Given entries:
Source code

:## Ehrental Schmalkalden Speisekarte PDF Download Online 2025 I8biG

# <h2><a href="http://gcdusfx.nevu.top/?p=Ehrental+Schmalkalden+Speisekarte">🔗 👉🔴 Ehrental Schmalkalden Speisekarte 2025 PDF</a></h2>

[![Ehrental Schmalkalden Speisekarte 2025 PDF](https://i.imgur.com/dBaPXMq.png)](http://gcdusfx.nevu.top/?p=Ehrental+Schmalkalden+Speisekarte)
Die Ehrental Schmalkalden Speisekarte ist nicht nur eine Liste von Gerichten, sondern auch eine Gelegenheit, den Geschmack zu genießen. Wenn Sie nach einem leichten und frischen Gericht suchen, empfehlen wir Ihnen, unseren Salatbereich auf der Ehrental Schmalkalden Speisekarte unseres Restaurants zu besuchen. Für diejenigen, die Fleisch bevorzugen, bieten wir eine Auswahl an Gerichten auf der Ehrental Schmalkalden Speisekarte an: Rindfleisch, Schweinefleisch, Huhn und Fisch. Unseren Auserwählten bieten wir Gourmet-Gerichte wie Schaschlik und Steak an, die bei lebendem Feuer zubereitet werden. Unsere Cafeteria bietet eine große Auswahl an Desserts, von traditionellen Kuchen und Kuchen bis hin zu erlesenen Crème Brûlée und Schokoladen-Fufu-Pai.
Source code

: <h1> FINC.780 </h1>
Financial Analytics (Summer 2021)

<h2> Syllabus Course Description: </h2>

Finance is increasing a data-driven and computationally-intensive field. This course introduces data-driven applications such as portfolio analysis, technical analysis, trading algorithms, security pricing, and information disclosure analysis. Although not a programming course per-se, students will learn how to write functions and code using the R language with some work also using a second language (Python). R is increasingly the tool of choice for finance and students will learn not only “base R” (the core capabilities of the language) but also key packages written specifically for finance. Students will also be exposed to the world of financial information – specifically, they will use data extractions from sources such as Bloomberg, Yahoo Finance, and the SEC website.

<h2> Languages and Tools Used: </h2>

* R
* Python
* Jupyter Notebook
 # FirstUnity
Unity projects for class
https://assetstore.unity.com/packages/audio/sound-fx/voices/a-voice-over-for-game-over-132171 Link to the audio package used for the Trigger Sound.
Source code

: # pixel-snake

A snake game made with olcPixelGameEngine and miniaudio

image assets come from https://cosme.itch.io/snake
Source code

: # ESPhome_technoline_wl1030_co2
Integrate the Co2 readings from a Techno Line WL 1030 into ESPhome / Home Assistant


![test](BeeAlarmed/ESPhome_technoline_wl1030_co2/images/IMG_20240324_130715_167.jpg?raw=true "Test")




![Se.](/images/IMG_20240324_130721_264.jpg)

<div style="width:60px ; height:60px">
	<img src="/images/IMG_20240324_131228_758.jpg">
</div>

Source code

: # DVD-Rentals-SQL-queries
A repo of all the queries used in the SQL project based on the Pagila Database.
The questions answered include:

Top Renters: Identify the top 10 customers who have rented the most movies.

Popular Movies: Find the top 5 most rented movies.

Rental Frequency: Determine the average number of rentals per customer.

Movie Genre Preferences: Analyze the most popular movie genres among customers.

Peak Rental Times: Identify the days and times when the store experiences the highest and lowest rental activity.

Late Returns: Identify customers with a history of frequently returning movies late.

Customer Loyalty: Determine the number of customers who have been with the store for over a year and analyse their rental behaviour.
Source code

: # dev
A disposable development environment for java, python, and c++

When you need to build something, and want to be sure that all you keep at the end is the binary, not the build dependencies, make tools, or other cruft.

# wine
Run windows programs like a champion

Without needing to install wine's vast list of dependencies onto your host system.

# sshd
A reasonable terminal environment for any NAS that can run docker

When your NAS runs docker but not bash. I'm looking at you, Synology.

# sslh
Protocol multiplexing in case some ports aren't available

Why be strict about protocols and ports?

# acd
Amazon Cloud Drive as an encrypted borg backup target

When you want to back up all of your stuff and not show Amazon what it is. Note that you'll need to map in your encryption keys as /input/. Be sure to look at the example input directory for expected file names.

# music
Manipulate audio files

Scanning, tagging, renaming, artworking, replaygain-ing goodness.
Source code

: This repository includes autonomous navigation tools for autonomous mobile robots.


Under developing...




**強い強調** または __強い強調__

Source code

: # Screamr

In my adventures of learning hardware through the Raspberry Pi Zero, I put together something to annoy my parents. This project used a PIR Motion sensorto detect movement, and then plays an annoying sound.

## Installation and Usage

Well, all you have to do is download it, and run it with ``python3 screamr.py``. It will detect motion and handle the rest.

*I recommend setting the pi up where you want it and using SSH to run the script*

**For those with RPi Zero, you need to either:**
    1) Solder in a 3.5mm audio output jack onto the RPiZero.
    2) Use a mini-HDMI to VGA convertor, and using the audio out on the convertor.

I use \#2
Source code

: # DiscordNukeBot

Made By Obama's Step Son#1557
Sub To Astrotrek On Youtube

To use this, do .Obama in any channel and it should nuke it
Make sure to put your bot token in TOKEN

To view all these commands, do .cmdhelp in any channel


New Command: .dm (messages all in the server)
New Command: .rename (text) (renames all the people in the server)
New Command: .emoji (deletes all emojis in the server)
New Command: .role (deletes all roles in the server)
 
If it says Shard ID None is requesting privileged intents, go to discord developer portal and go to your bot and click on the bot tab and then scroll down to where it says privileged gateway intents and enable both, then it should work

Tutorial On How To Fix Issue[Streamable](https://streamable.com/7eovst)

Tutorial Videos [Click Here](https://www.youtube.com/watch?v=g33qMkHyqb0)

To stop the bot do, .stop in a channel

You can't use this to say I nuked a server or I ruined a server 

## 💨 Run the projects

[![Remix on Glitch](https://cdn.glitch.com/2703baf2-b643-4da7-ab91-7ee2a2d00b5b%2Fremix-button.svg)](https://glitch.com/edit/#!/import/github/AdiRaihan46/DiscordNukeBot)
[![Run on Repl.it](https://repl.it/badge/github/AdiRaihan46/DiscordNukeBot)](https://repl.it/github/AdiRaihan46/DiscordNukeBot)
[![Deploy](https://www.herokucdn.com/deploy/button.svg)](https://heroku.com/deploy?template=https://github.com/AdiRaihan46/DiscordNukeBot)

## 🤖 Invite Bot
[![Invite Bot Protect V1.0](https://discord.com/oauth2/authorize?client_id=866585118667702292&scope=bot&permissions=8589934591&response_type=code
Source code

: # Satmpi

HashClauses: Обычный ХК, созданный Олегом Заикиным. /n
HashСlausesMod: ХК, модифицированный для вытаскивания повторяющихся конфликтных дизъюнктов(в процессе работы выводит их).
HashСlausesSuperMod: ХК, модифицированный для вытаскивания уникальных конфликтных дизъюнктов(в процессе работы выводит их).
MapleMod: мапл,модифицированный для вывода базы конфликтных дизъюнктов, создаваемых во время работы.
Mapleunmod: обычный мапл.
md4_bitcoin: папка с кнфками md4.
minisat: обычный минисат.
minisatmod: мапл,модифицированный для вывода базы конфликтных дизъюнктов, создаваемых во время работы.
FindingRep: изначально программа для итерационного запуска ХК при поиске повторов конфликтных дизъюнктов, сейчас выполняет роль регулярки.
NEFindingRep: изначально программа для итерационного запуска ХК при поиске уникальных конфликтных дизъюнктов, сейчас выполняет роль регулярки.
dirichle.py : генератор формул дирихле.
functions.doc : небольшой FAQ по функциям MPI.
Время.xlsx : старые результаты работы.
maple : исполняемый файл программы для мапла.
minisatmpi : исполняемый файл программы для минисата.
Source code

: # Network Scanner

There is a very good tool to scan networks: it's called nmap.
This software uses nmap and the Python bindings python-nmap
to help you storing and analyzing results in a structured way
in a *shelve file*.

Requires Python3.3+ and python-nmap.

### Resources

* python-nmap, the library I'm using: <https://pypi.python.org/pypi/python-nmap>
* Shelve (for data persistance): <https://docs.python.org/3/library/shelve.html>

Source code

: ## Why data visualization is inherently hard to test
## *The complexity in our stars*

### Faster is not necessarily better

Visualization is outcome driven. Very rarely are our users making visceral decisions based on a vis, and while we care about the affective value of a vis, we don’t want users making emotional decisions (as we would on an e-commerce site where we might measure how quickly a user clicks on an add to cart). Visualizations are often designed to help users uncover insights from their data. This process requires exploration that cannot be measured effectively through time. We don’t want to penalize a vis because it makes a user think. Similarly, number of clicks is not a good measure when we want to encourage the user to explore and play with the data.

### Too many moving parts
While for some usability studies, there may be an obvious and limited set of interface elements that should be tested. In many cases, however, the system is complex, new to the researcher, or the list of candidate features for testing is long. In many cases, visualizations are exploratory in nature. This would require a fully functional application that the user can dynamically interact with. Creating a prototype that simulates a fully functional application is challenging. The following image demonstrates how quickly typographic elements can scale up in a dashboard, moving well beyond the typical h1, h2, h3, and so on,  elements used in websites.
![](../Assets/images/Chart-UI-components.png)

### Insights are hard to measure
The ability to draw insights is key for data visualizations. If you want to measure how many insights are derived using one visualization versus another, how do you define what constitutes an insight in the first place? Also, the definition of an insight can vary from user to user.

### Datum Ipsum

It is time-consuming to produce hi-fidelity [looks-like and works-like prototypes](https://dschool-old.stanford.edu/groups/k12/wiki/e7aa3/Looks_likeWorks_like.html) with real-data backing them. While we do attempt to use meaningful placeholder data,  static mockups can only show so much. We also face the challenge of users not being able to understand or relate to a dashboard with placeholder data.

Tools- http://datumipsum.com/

Goal of the exercise: Go through the listing above and write out exactly the lines starting with the one holding "Without needing to" and running through the one holding "1) Solder in", ends included, and no others.

Solution:
Without needing to install wine's vast list of dependencies onto your host system.

# sshd
A reasonable terminal environment for any NAS that can run docker

When your NAS runs docker but not bash. I'm looking at you, Synology.

# sslh
Protocol multiplexing in case some ports aren't available

Why be strict about protocols and ports?

# acd
Amazon Cloud Drive as an encrypted borg backup target

When you want to back up all of your stuff and not show Amazon what it is. Note that you'll need to map in your encryption keys as /input/. Be sure to look at the example input directory for expected file names.

# music
Manipulate audio files

Scanning, tagging, renaming, artworking, replaygain-ing goodness.
Source code

: This repository includes autonomous navigation tools for autonomous mobile robots.


Under developing...




**強い強調** または __強い強調__

Source code

: # Screamr

In my adventures of learning hardware through the Raspberry Pi Zero, I put together something to annoy my parents. This project used a PIR Motion sensorto detect movement, and then plays an annoying sound.

## Installation and Usage

Well, all you have to do is download it, and run it with ``python3 screamr.py``. It will detect motion and handle the rest.

*I recommend setting the pi up where you want it and using SSH to run the script*

**For those with RPi Zero, you need to either:**
    1) Solder in a 3.5mm audio output jack onto the RPiZero.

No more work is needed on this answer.